Dans le contexte de cette participation record, la conférence s'est achevée sans accord substantiel entre les pays sur des questions essentielles, soulignant le décalage entre l'inquiétude mondiale face à la crise climatique et la réponse intergouvernementale.
Une préoccupation mondiale sans précédent
Une nouvelle enquête mondiale menée par le PNUD et l'Université d'Oxford souligne cette préoccupation. L'enquête, qui a interrogé 75 000 personnes dans 77 pays, a révélé que 80 % des personnes interrogées souhaitent que leurs gouvernements redoublent d'efforts pour lutter contre le réchauffement de la planète. Cette demande d'une action climatique plus forte est particulièrement prononcée dans les pays pauvres, avec 89 % d'opinions favorables, contre 76 % dans les pays riches du G20. Les grands émetteurs comme la Chine et les États-Unis ont également vu une majorité de répondants en faveur d'une action climatique accrue, avec respectivement 73 % et 66 % de soutien à des mesures plus fortes.

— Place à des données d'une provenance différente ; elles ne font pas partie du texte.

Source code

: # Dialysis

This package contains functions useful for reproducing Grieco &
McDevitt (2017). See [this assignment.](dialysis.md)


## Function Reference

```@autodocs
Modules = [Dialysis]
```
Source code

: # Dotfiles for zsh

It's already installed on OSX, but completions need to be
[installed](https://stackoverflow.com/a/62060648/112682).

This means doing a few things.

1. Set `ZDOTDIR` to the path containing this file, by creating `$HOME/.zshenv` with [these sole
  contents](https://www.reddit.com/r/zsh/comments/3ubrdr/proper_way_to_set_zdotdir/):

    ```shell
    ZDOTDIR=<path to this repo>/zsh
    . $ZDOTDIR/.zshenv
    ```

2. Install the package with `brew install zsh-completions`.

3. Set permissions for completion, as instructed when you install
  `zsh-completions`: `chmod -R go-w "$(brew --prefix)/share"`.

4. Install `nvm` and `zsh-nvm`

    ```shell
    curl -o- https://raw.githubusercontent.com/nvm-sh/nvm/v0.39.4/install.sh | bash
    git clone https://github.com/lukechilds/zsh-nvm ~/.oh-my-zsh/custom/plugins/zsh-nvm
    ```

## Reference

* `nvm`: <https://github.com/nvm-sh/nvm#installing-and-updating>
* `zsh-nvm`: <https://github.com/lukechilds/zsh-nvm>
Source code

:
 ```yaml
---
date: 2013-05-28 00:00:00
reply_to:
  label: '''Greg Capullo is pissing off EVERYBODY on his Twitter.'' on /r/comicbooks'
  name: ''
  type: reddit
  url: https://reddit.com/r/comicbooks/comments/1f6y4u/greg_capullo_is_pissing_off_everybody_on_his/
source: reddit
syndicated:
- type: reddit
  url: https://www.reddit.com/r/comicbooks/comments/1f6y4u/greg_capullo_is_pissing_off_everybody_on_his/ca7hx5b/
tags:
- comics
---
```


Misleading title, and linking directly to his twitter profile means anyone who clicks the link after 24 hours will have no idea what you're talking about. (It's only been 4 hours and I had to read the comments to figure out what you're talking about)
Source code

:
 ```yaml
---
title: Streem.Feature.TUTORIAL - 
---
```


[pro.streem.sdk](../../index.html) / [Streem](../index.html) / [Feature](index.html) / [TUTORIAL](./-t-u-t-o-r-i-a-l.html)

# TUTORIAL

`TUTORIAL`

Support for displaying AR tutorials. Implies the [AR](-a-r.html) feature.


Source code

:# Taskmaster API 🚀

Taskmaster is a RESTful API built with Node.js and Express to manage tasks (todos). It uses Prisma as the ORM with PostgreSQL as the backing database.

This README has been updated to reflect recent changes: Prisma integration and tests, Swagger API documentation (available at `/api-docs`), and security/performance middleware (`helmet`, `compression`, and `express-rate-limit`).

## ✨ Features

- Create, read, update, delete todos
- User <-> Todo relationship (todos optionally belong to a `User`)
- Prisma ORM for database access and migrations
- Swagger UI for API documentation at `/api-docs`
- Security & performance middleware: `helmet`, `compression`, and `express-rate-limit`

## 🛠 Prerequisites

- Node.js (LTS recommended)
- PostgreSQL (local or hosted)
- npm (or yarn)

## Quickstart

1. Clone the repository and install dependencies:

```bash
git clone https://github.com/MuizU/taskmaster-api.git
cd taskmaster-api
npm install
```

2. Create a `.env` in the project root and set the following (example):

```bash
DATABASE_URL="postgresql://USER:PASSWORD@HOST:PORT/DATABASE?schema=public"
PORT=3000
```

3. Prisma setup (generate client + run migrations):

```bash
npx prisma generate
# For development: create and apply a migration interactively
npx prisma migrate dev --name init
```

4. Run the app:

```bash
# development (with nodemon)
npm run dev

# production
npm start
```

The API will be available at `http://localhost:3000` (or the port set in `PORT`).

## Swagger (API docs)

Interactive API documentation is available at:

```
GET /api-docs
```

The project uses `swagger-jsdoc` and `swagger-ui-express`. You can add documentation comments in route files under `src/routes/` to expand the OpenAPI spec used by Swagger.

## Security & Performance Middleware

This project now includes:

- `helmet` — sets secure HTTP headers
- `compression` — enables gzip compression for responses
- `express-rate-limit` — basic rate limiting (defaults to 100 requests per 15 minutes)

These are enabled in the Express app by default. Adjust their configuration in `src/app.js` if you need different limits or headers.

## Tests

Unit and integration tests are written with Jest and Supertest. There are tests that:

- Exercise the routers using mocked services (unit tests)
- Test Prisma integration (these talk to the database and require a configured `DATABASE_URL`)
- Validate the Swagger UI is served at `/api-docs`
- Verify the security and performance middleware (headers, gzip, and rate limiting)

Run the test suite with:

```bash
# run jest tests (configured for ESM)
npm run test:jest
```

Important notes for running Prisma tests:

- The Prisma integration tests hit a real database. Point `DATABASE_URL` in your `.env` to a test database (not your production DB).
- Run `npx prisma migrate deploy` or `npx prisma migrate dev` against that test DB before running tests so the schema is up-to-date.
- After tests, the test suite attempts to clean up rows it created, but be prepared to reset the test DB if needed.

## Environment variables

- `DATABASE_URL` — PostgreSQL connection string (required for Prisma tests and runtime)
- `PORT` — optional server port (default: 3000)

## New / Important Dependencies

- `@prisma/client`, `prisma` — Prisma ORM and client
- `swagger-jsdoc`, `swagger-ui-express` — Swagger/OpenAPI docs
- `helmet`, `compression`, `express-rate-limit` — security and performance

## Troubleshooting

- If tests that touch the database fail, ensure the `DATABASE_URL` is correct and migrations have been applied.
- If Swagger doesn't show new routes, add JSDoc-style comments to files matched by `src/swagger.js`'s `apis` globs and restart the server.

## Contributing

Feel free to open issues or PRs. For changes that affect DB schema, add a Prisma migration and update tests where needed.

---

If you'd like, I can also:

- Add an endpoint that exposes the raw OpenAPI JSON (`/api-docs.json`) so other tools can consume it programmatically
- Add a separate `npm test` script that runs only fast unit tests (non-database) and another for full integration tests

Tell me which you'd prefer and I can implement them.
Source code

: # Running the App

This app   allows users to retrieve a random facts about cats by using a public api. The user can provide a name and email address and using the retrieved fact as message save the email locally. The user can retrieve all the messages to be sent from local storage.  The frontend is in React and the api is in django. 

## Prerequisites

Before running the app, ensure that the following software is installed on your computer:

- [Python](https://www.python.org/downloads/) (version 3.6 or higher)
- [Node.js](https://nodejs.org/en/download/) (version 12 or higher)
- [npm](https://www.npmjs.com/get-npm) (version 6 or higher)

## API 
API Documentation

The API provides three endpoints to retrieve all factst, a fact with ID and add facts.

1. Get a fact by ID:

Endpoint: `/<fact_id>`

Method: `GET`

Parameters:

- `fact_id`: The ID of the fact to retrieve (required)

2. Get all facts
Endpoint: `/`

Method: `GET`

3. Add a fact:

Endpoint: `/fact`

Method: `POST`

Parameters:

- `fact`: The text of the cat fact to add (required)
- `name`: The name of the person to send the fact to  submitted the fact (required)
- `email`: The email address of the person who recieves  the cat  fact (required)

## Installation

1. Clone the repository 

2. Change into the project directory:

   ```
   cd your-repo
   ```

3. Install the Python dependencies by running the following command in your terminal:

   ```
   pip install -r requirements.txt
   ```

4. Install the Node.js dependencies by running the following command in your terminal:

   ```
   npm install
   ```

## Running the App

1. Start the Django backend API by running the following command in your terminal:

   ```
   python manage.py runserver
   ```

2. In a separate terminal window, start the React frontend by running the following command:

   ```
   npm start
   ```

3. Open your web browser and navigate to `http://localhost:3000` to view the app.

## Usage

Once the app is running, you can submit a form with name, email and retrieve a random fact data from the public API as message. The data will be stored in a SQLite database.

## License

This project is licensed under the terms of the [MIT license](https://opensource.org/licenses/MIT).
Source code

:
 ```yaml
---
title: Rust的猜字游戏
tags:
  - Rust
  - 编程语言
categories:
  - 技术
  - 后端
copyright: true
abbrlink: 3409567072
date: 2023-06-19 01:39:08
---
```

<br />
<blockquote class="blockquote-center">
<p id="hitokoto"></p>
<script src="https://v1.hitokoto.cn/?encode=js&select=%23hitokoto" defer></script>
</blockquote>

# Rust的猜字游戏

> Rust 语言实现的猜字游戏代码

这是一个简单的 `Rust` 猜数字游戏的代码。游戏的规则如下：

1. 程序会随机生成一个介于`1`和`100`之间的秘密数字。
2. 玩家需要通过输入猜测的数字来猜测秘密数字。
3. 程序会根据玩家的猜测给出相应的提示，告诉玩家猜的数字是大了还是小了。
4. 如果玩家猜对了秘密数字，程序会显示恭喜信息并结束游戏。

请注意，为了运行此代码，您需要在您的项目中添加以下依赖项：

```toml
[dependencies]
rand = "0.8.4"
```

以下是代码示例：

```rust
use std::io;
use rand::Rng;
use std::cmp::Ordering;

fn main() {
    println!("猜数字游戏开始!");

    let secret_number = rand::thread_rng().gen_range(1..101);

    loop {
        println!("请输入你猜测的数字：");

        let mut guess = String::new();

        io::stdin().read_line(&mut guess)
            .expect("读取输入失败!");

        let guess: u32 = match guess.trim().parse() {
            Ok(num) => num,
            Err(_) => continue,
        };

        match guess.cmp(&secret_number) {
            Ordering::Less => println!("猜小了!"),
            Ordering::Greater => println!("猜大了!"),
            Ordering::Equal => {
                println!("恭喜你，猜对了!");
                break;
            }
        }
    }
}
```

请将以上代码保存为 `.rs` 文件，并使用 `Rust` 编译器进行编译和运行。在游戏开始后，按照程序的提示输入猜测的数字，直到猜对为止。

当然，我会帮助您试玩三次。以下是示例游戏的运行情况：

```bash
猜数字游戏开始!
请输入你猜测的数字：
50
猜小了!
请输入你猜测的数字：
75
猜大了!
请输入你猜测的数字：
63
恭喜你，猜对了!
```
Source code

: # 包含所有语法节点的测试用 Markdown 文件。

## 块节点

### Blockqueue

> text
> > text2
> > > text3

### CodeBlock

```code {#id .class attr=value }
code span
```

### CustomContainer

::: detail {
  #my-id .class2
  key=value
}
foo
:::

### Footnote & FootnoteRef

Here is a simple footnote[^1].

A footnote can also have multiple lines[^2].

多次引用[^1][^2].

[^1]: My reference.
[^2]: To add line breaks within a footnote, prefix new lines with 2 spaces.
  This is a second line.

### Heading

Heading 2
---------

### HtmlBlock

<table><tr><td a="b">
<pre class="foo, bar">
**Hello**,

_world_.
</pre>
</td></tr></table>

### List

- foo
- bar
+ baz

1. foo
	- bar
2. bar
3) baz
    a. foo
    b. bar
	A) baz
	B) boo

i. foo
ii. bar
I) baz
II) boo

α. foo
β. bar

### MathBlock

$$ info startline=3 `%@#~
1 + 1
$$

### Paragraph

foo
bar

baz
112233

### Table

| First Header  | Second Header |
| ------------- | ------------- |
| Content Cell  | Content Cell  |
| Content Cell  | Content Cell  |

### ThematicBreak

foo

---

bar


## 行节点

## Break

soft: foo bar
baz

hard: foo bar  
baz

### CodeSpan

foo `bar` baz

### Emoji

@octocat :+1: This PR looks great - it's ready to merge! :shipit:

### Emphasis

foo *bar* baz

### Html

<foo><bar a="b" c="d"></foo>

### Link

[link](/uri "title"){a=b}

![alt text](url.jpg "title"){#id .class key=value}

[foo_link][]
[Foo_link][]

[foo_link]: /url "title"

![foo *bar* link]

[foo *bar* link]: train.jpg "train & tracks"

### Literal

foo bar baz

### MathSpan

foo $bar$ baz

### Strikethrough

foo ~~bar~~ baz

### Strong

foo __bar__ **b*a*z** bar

En outre, l'enquête a révélé que les inquiétudes concernant le changement climatique augmentent : 56 % des personnes interrogées y pensent au moins une fois par semaine et plus de la moitié (53 %) font état d'une anxiété concernant le climat accrue par rapport à l'année précédente. Des pays comme les Fidji, l'Afghanistan et la Turquie ont enregistré les plus fortes augmentations de l'anxiété climatique, tandis que l'Arabie Saoudite et la Russie ont enregistré les plus faibles augmentations.
Un nombre record de participants à la conférence
De retour dans la paisible ville allemande au bord du Rhin, la conférence des Nations Unies sur le climat s'est achevée le 13 juin en l'absence d'accord substantiel entre les pays sur des questions essentielles telles que la réduction des émissions ou l'augmentation du financement de la lutte contre le changement climatique, mettant en évidence le décalage entre l'inquiétude mondiale face à la crise climatique et la réponse intergouvernementale.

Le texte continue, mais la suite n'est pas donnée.